2. Keep iterating the process
Disaster recovery planning is not a one-time process. Business requirements keep changing, new infrastructure is added every day and industry regulations are updated all the time. Therefore, your plan also needs to keep changing. It is best to have scheduled sessions, ideally three to four times a year. It can also be based on certain milestones or triggers — like adding a new service or making major changes in an existing one. A good DRP grows with the business.

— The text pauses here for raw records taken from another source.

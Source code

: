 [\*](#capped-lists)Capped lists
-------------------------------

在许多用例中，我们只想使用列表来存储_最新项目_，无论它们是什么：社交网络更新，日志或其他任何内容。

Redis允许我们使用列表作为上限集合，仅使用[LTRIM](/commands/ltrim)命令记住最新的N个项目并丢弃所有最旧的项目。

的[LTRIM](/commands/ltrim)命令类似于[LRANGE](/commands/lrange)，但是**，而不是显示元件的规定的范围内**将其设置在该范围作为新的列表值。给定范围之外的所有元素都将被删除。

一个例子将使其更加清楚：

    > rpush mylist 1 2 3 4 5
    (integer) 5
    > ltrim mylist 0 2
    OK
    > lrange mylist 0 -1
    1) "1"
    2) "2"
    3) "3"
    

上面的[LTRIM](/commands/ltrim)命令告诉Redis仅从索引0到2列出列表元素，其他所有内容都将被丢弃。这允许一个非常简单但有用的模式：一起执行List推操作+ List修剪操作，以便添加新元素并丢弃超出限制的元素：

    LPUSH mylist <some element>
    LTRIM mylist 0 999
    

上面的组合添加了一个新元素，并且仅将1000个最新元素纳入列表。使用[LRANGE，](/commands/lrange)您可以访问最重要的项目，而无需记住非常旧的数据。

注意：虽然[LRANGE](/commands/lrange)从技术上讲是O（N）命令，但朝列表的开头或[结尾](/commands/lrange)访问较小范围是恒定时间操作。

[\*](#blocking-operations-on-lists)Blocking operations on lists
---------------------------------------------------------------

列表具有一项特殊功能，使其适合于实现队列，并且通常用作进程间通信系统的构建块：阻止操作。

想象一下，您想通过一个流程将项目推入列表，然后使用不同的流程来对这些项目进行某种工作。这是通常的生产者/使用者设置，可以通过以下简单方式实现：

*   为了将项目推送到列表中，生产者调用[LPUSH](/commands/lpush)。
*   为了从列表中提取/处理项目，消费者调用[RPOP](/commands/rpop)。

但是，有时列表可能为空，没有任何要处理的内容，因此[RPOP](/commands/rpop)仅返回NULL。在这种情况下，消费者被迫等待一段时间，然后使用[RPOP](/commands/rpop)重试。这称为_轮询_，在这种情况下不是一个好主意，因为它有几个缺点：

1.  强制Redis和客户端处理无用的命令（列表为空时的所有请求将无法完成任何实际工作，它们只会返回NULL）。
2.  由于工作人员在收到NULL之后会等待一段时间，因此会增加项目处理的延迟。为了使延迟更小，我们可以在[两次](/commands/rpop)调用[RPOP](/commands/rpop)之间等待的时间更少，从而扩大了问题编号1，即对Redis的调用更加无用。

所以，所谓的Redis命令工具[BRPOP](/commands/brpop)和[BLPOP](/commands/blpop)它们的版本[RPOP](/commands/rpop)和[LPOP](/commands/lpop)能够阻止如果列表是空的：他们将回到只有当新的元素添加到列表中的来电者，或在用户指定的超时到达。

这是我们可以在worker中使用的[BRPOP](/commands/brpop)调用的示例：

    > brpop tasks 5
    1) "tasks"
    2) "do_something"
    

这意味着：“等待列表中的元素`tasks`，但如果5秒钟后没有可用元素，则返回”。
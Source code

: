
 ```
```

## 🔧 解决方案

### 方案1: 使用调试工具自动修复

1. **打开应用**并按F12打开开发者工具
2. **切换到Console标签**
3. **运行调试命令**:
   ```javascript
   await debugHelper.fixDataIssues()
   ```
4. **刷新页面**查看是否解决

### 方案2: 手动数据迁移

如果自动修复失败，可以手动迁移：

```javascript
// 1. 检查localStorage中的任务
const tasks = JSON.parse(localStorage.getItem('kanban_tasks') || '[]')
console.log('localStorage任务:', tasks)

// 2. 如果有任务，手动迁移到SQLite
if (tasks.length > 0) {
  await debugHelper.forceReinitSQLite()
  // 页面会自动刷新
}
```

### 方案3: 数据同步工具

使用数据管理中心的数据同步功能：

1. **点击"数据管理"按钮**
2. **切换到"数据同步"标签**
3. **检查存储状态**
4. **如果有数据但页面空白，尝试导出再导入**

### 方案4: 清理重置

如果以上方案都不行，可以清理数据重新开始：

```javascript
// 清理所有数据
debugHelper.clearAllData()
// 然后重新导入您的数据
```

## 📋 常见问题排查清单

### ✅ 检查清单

3. Maintain a readily accessible disaster recovery playbook
Multiple stakeholders need a disaster recovery playbook written in clear, concise, and easily understandable language. After approval and testing of the playbook, you should place a hard copy in an area where it’s easily accessible. Meanwhile, you should load a soft copy onto the cloud or a portable medium. As long as the plan is subject to change, the plan and playbook must be easily modifiable.

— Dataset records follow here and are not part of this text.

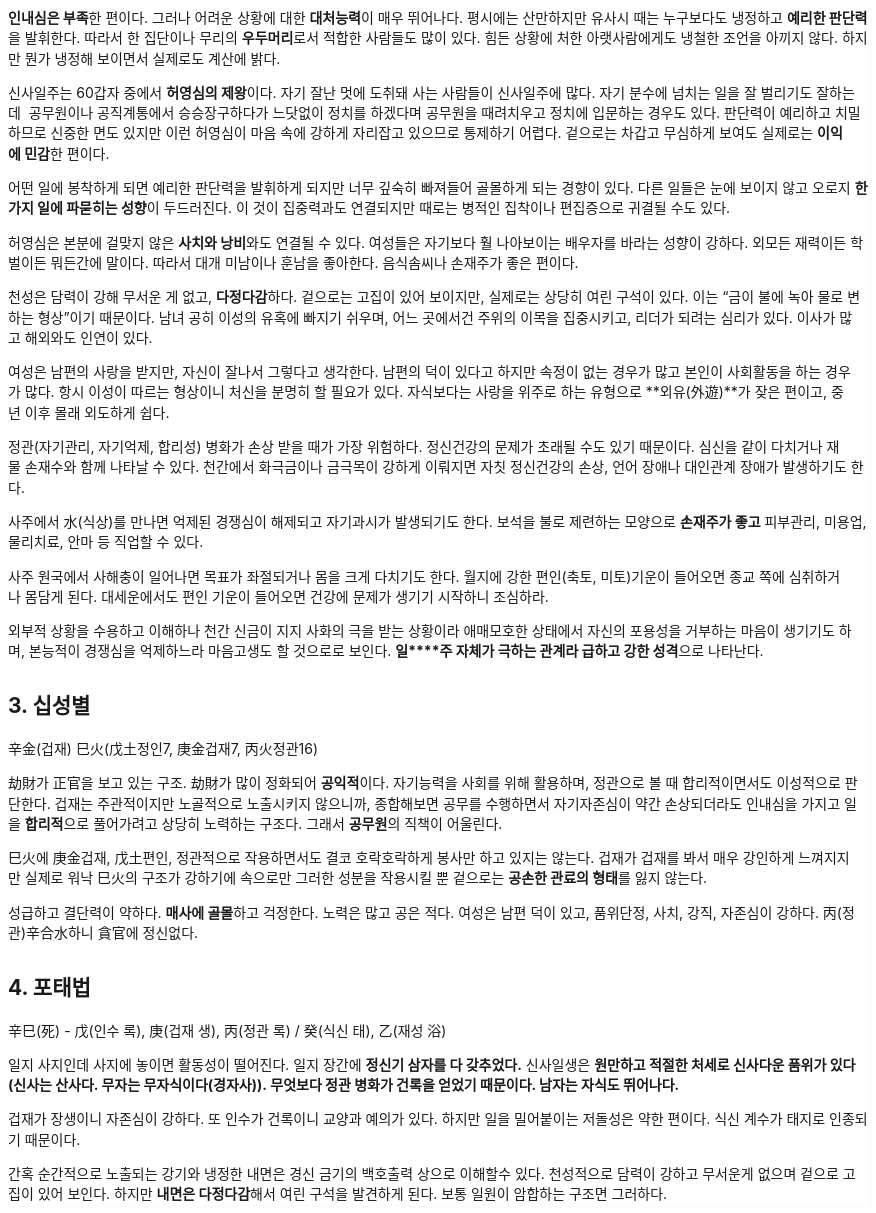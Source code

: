 **인내심은 부족**한 편이다. 그러나 어려운 상황에 대한 **대처능력**이 매우 뛰어나다. 평시에는 산만하지만 유사시 때는 누구보다도 냉정하고 **예리한 판단력**을 발휘한다. 따라서 한 집단이나 무리의 **우두머리**로서 적합한 사람들도 많이 있다. 힘든 상황에 처한 아랫사람에게도 냉철한 조언을 아끼지 않다. 하지만 뭔가 냉정해 보이면서 실제로도 계산에 밝다. 

신사일주는 60갑자 중에서 **허영심의 제왕**이다. 자기 잘난 멋에 도취돼 사는 사람들이 신사일주에 많다. 자기 분수에 넘치는 일을 잘 벌리기도 잘하는데  공무원이나 공직계통에서 승승장구하다가 느닷없이 정치를 하겠다며 공무원을 때려치우고 정치에 입문하는 경우도 있다. 판단력이 예리하고 치밀하므로 신중한 면도 있지만 이런 허영심이 마음 속에 강하게 자리잡고 있으므로 통제하기 어렵다. 겉으로는 차갑고 무심하게 보여도 실제로는 **이익에 민감**한 편이다.

어떤 일에 봉착하게 되면 예리한 판단력을 발휘하게 되지만 너무 깊숙히 빠져들어 골몰하게 되는 경향이 있다. 다른 일들은 눈에 보이지 않고 오로지 **한가지 일에 파묻히는 성향**이 두드러진다. 이 것이 집중력과도 연결되지만 때로는 병적인 집착이나 편집증으로 귀결될 수도 있다.

허영심은 본분에 걸맞지 않은 **사치와 낭비**와도 연결될 수 있다. 여성들은 자기보다 훨 나아보이는 배우자를 바라는 성향이 강하다. 외모든 재력이든 학벌이든 뭐든간에 말이다. 따라서 대개 미남이나 훈남을 좋아한다. 음식솜씨나 손재주가 좋은 편이다.

천성은 담력이 강해 무서운 게 없고, **다정다감**하다. 겉으로는 고집이 있어 보이지만, 실제로는 상당히 여린 구석이 있다. 이는 “금이 불에 녹아 물로 변하는 형상”이기 때문이다. 남녀 공히 이성의 유혹에 빠지기 쉬우며, 어느 곳에서건 주위의 이목을 집중시키고, 리더가 되려는 심리가 있다. 이사가 많고 해외와도 인연이 있다.

여성은 남편의 사랑을 받지만, 자신이 잘나서 그렇다고 생각한다. 남편의 덕이 있다고 하지만 속정이 없는 경우가 많고 본인이 사회활동을 하는 경우가 많다. 항시 이성이 따르는 형상이니 처신을 분명히 할 필요가 있다. 자식보다는 사랑을 위주로 하는 유형으로 **외유(外遊)**가 잦은 편이고, 중년 이후 몰래 외도하게 쉽다.

정관(자기관리, 자기억제, 합리성) 병화가 손상 받을 때가 가장 위험하다. 정신건강의 문제가 초래될 수도 있기 때문이다. 심신을 같이 다치거나 재물 손재수와 함께 나타날 수 있다. 천간에서 화극금이나 금극목이 강하게 이뤄지면 자칫 정신건강의 손상, 언어 장애나 대인관계 장애가 발생하기도 한다.

사주에서 水(식상)를 만나면 억제된 경쟁심이 해제되고 자기과시가 발생되기도 한다. 보석을 불로 제련하는 모양으로 **손재주가 좋고** 피부관리, 미용업, 물리치료, 안마 등 직업할 수 있다. 

사주 원국에서 사해충이 일어나면 목표가 좌절되거나 몸을 크게 다치기도 한다. 월지에 강한 편인(축토, 미토)기운이 들어오면 종교 쪽에 심취하거나 몸담게 된다. 대세운에서도 편인 기운이 들어오면 건강에 문제가 생기기 시작하니 조심하라.

외부적 상황을 수용하고 이해하나 천간 신금이 지지 사화의 극을 받는 상황이라 애매모호한 상태에서 자신의 포용성을 거부하는 마음이 생기기도 하며, 본능적이 경쟁심을 억제하느라 마음고생도 할 것으로로 보인다. **일****주 자체가 극하는 관계라 급하고 강한 성격**으로 나타난다. 

## 3. 십성별

辛金(겁재) 巳火(戊土정인7, 庚金겁재7, 丙火정관16)

劫財가 正官을 보고 있는 구조. 劫財가 많이 정화되어 **공익적**이다. 자기능력을 사회를 위해 활용하며, 정관으로 볼 때 합리적이면서도 이성적으로 판단한다. 겁재는 주관적이지만 노골적으로 노출시키지 않으니까, 종합해보면 공무를 수행하면서 자기자존심이 약간 손상되더라도 인내심을 가지고 일을 **합리적**으로 풀어가려고 상당히 노력하는 구조다. 그래서 **공무원**의 직책이 어울린다.

巳火에 庚金겁재, 戊土편인, 정관적으로 작용하면서도 결코 호락호락하게 봉사만 하고 있지는 않는다. 겁재가 겁재를 봐서 매우 강인하게 느껴지지만 실제로 워낙 巳火의 구조가 강하기에 속으로만 그러한 성분을 작용시킬 뿐 겉으로는 **공손한 관료의 형태**를 잃지 않는다.

성급하고 결단력이 약하다. **매사에 골몰**하고 걱정한다. 노력은 많고 공은 적다. 여성은 남편 덕이 있고, 품위단정, 사치, 강직, 자존심이 강하다. 丙(정관)辛合水하니 貪官에 정신없다.

## 4. 포태법

辛巳(死) - 戊(인수 록), 庚(겁재 생), 丙(정관 록) / 癸(식신 태), 乙(재성 浴)

일지 사지인데 사지에 놓이면 활동성이 떨어진다. 일지 장간에 **정신기 삼자를 다 갖추었다.** 신사일생은 **원만하고 적절한 처세로 신사다운 품위가 있다(신사는 산사다. 무자는 무자식이다(경자사)). 무엇보다 정관 병화가 건록을 얻었기 때문이다. 남자는 자식도 뛰어나다.**

겁재가 장생이니 자존심이 강하다. 또 인수가 건록이니 교양과 예의가 있다. 하지만 일을 밀어붙이는 저돌성은 약한 편이다. 식신 계수가 태지로 인종되기 때문이다.  

간혹 순간적으로 노출되는 강기와 냉정한 내면은 경신 금기의 백호출력 상으로 이해할수 있다. 천성적으로 담력이 강하고 무서운게 없으며 겉으로 고집이 있어 보인다. 하지만 **내면은 다정다감**해서 여린 구석을 발견하게 된다. 보통 일원이 암합하는 구조면 그러하다.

4. Do not forget the processes
Disaster recovery is about more than just the hardware and the software. Each step involves people and processes. Your playbook will need to include work-process solutions. For instance, will the recovery team have a backup work location to operate from? In this situation, will remote employees have secure access points to log into your systems?
5. Have a testing schedule and stick to it
A disaster recovery plan is only as good as its testing schedule. After all, an untested plan leads to a false sense of security. 81% of respondents have had to invoke their business continuity plan in the past five years, according to Forrester Research and the Disaster Recovery Journal, yet a majority of organizations still only test their plan once a year. Generally, IT teams test disaster recovery plans three to four times a year, though some bigger enterprises with complex systems carry them out monthly.
6. Create comprehensive post-test reports
Documenting both the test and the results is the best way to ensure your plan is accurate and up-to-date. The reports should include a list of the types of tests carried out, how often tests are run, the procedures followed, and an analysis of what happened. Your organization should document any success factors, including errors you identified and corrected.
7. Keep up employee awareness, training, and drills
Disaster recovery drills need to become part of the company culture, just like fire drills. You should keep all stakeholders updated about modifications to the plan. For this reason, your organization should hold frequent training sessions and update everyone’s contact information regularly.
8. Supplement your plan with security and data protection solutions
Replicating a whole new secondary setup means replicating security concerns as well. The primary system must be ready to curtail any cyberattacks or ransomware demands. These attacks should not penetrate your network while duplicating data for backup.
9. Protect the everyday software
Even though they are not directly involved with your business, you must consider SaaS applications like Office365, Google Workspace, or Salesforce. If your employees lose access to these tools, it could have a long term effect. For example, you must include your email suite in the plan, as losing instant communication could significantly impede business.
10. Ensure good reporting
On-ground reporting is just as, if not more, important than test reports. When a disaster strikes and you initiate your recovery plan, you must also ensure to document each step. It is the best way to figure out what works best and what needs tweaking.
Conclusion
With the number of natural and human-made threats increasing daily, creating, adopting, and maintaining a well-thought-out plan makes good business sense. A good disaster recovery plan goes a long way in creating a confident and resilient business.